(Records from a dataset)

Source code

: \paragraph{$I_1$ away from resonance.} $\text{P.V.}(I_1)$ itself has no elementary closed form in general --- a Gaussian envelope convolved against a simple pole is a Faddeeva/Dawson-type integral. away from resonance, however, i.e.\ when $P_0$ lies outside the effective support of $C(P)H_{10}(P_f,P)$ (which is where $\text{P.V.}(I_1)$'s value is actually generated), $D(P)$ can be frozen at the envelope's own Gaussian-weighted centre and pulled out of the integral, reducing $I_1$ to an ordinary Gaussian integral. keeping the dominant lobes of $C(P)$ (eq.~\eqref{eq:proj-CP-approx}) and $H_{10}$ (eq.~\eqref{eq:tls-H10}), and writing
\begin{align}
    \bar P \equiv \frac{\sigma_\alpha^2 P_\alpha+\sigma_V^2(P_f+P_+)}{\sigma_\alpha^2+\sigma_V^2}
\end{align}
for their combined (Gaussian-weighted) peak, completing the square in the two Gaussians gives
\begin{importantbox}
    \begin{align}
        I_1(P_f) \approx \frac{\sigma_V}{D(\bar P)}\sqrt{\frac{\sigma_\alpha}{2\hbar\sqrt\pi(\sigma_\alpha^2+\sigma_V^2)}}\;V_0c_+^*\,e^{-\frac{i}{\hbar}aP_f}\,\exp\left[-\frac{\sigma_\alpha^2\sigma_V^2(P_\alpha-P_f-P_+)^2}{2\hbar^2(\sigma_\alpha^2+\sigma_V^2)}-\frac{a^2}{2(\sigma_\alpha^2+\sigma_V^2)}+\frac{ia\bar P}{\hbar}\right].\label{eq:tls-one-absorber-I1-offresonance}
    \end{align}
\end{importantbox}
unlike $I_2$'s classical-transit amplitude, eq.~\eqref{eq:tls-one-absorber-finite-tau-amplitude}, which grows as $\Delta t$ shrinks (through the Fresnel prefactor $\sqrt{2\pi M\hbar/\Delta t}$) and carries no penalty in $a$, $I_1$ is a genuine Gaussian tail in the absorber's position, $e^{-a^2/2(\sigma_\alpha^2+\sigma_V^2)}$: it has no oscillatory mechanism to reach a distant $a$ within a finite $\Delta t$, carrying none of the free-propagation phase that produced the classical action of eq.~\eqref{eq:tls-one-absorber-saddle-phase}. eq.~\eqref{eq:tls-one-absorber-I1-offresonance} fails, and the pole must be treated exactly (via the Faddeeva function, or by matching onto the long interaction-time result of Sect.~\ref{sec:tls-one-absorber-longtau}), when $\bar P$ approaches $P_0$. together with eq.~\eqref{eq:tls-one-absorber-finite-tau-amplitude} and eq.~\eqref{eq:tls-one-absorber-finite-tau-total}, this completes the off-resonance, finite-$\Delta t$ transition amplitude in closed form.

Exercise details
Print all the entries exactly as written.

Task result
Source code

: \paragraph{$I_1$ away from resonance.} $\text{P.V.}(I_1)$ itself has no elementary closed form in general --- a Gaussian envelope convolved against a simple pole is a Faddeeva/Dawson-type integral. away from resonance, however, i.e.\ when $P_0$ lies outside the effective support of $C(P)H_{10}(P_f,P)$ (which is where $\text{P.V.}(I_1)$'s value is actually generated), $D(P)$ can be frozen at the envelope's own Gaussian-weighted centre and pulled out of the integral, reducing $I_1$ to an ordinary Gaussian integral. keeping the dominant lobes of $C(P)$ (eq.~\eqref{eq:proj-CP-approx}) and $H_{10}$ (eq.~\eqref{eq:tls-H10}), and writing
\begin{align}
    \bar P \equiv \frac{\sigma_\alpha^2 P_\alpha+\sigma_V^2(P_f+P_+)}{\sigma_\alpha^2+\sigma_V^2}
\end{align}
for their combined (Gaussian-weighted) peak, completing the square in the two Gaussians gives
\begin{importantbox}
    \begin{align}
        I_1(P_f) \approx \frac{\sigma_V}{D(\bar P)}\sqrt{\frac{\sigma_\alpha}{2\hbar\sqrt\pi(\sigma_\alpha^2+\sigma_V^2)}}\;V_0c_+^*\,e^{-\frac{i}{\hbar}aP_f}\,\exp\left[-\frac{\sigma_\alpha^2\sigma_V^2(P_\alpha-P_f-P_+)^2}{2\hbar^2(\sigma_\alpha^2+\sigma_V^2)}-\frac{a^2}{2(\sigma_\alpha^2+\sigma_V^2)}+\frac{ia\bar P}{\hbar}\right].\label{eq:tls-one-absorber-I1-offresonance}
    \end{align}
\end{importantbox}
unlike $I_2$'s classical-transit amplitude, eq.~\eqref{eq:tls-one-absorber-finite-tau-amplitude}, which grows as $\Delta t$ shrinks (through the Fresnel prefactor $\sqrt{2\pi M\hbar/\Delta t}$) and carries no penalty in $a$, $I_1$ is a genuine Gaussian tail in the absorber's position, $e^{-a^2/2(\sigma_\alpha^2+\sigma_V^2)}$: it has no oscillatory mechanism to reach a distant $a$ within a finite $\Delta t$, carrying none of the free-propagation phase that produced the classical action of eq.~\eqref{eq:tls-one-absorber-saddle-phase}. eq.~\eqref{eq:tls-one-absorber-I1-offresonance} fails, and the pole must be treated exactly (via the Faddeeva function, or by matching onto the long interaction-time result of Sect.~\ref{sec:tls-one-absorber-longtau}), when $\bar P$ approaches $P_0$. together with eq.~\eqref{eq:tls-one-absorber-finite-tau-amplitude} and eq.~\eqref{eq:tls-one-absorber-finite-tau-total}, this completes the off-resonance, finite-$\Delta t$ transition amplitude in closed form.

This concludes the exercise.